Rob Farnsworth pushes students to find the write way
Most students who study creative writing with Robert Farnsworth find themselves in a relationship measured in years, not semesters.
A widely published poet and member of the Bates faculty since 1990, Farnsworth sees that relationship as a two- or three-year conversation conducted through “office-hour meetings, workshop discussions, scribbling on manuscripts that students give me,” he explains.
“I try to pay close attention to what they initially feel they want to do, and what challenges can be put in front of them to widen the possibilities for their writing, to give them some opportunity to see themselves into territories that they did not know existed for them.”
Farnsworth is the right teacher for young writers still seeking their voices, says Gabe Fried ’96, winner of the 2007 Kathryn A. Morton Prize for his debut collection of poems, Making the New Lamb Take.

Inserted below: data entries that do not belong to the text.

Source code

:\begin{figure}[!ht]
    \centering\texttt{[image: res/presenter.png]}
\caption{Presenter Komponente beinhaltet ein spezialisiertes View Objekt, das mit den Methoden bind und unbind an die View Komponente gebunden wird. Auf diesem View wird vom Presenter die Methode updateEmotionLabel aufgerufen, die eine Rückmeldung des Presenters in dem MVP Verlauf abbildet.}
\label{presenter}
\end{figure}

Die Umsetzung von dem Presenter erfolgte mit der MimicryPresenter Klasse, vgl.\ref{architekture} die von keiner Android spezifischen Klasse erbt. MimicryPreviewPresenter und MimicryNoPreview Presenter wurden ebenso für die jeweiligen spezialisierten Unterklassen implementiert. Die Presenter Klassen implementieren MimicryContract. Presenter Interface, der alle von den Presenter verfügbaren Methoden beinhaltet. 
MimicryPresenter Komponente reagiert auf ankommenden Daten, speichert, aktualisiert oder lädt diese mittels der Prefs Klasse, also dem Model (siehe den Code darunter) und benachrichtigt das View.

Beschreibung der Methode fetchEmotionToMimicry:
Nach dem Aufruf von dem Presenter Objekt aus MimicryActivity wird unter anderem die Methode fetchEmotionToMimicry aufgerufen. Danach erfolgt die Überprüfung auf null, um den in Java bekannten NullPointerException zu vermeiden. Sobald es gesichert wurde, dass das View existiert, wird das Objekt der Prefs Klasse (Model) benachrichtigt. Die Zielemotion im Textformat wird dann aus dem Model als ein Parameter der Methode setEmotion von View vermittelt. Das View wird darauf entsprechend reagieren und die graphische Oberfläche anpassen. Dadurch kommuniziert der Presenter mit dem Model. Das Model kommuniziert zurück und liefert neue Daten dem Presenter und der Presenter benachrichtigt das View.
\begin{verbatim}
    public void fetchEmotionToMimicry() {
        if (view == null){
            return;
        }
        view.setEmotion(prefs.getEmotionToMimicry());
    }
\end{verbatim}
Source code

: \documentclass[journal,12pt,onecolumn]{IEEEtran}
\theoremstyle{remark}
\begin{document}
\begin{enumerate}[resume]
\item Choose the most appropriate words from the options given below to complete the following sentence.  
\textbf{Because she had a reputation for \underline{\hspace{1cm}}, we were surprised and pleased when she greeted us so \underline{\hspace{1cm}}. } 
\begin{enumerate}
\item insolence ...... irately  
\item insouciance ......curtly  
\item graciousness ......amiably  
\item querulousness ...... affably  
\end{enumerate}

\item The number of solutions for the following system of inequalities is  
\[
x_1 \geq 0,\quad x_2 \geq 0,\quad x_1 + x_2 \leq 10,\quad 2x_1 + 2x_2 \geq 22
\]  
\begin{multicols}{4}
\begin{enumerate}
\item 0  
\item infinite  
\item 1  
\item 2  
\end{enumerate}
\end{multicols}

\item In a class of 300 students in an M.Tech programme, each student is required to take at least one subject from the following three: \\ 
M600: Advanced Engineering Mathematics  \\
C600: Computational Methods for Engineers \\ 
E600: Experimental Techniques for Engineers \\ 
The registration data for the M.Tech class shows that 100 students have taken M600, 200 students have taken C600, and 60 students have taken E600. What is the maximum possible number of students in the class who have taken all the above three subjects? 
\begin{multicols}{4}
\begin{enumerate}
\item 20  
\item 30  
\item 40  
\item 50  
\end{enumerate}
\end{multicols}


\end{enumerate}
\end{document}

“Great teachers — of anything — recognize the strengths of the students in front of them,” says Fried. “Rob allowed us to explore our strengths and ambitions while making sure we could live with our shortcomings.”
This mentoring approach, aspirational and challenging, has elicited enduring appreciation from the ranks of Farnsworth proteges. In fact, support from students resulted in Farnworth’s receiving the 2008 Kroepsch Award for Excellence in Teaching, an honor determined through the votes of past and present students.
The award joined a list of credentials that includes a PEN New England Discovery Award, a 2006 summer residency at the Frost Place in Franconia, N.H., and the role of featured speaker at Bates’ 2006 Convocation — again through a student vote, this time that of the departing Class of 2006.